1.25.2006

Taiwan Root on the road to Imaza




The road ends at Imaza. It is a five-hour journey from Bagua along, what according to the Peruvian police is “one of the more dangerous stretches of road in Northern Peru.” Originally built to help make way for an oil pipeline, travelers on the road to Imaza are frequently victims of attacks by rebels and bandits. It is a grueling ride, littered with boulders and blanketed in mud that has washed down from the hillsides. The Peruvian government had assigned two armed guards from its elite police force, ‘Segundo’, to insure the safety of the medical mission. Stationed at the front of the Taiwan Root caravan, the guards keep watch for danger ahead, their pistols and automatic rifles always in plain view and within easy reach. After Imaza, “The Gateway to the Northern Peruvian Amazon,” any further travel into the Amazon must be made by boat. Huampami, the first destination of the TRMPC medical team, is another six-hour journey up river, on open-air boats where there is no protection from the blistering Amazonian sun.

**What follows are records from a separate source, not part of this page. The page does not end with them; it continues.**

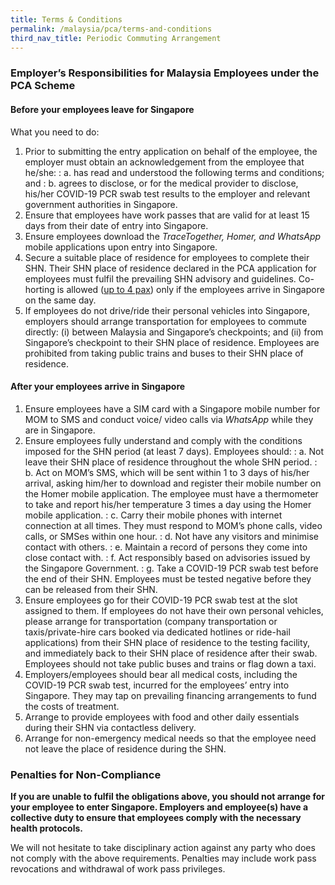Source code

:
 ```yaml
---
title: Terms & Conditions
permalink: /malaysia/pca/terms-and-conditions
third_nav_title: Periodic Commuting Arrangement
---
```


### **Employer’s Responsibilities for Malaysia Employees under the PCA Scheme**

#### Before your employees leave for Singapore

What you need to do:

1. Prior to submitting the entry application on behalf of the employee, the employer must obtain an acknowledgement from the employee that he/she:
: a. has read and understood the following terms and conditions; and
: b. agrees to disclose, or for the medical provider to disclose, his/her COVID-19 PCR swab test results to the employer and relevant government authorities in Singapore.
2. Ensure that employees have work passes that are valid for at least 15 days from their date of entry into Singapore.
3. Ensure employees download the <em>TraceTogether, Homer, and WhatsApp</em> mobile applications upon entry into Singapore.
4. Secure a suitable place of residence for employees to complete their SHN. Their SHN place of residence declared in the PCA application for employees must fulfil the prevailing SHN advisory and guidelines. Co-horting is allowed (<u>up to 4 pax</u>) only if the employees arrive in Singapore on the same day.
5. If employees do not drive/ride their personal vehicles into Singapore, employers should arrange transportation for employees to commute directly: (i) between Malaysia and Singapore’s checkpoints; and (ii) from Singapore’s checkpoint to their SHN place of residence. Employees are prohibited from taking public trains and buses to their SHN place of residence.

#### After your employees arrive in Singapore

1. Ensure employees have a SIM card with a Singapore mobile number for MOM to SMS and conduct voice/ video calls via <em>WhatsApp</em> while they are in Singapore.
2. Ensure employees fully understand and comply with the conditions imposed for the SHN period (at least 7 days). Employees should:
: a. Not leave their SHN place of residence throughout the whole SHN period.
: b. Act on MOM’s SMS, which will be sent within 1 to 3 days of his/her arrival, asking him/her to download and register their mobile number on the Homer mobile application. The employee must have a thermometer to take and report his/her temperature 3 times a day using the Homer mobile application.
: c. Carry their mobile phones with internet connection at all times. They must respond to MOM’s phone calls, video calls, or SMSes within one hour.
: d. Not have any visitors and minimise contact with others.
: e. Maintain a record of persons they come into close contact with.
: f. Act responsibly based on advisories issued by the Singapore Government.
: g. Take a COVID-19 PCR swab test before the end of their SHN. Employees must be tested negative before they can be released from their SHN.
3. Ensure employees go for their COVID-19 PCR swab test at the slot assigned to them. If employees do not have their own personal vehicles, please arrange for transportation (company transportation or taxis/private-hire cars booked via dedicated hotlines or ride-hail applications) from their SHN place of residence to the testing facility, and immediately back to their SHN place of residence after their swab. Employees should not take public buses and trains or flag down a taxi. 
4. Employers/employees should bear all medical costs, including the COVID-19 PCR swab test, incurred for the employees’ entry into Singapore. They may tap on prevailing financing arrangements to fund the costs of treatment.
5. Arrange to provide employees with food and other daily essentials during their SHN via contactless delivery.
6. Arrange for non-emergency medical needs so that the employee need not leave the place of residence during the SHN.

### **Penalties for Non-Compliance**

**If you are unable to fulfil the obligations above, you should not arrange for your employee to enter Singapore. Employers and employee(s) have a collective duty to ensure that employees comply with the necessary health protocols.**

We will not hesitate to take disciplinary action against any party who does not comply with the above requirements. Penalties may include work pass revocations and withdrawal of work pass privileges.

Taiwan Root was not traveling light. Four boats were hired, three small speedboats for the doctors and support staff, and a cargo boat to carry the 2,000lbs of equipment that they had brought from halfway around the world. There were thirty-two crates full of not only medical supplies and personal luggage, but lights and generators, a stove and food, tents and sleeping bags, etc. All of which would have to be unloaded from the boat at each stop they made, and reloaded when it came time to set out for the next destination. Taiwan Root had with them everything that they would need for their three week medical service, as procuring even the most basic items is would be all but impossible once inside the Amazon.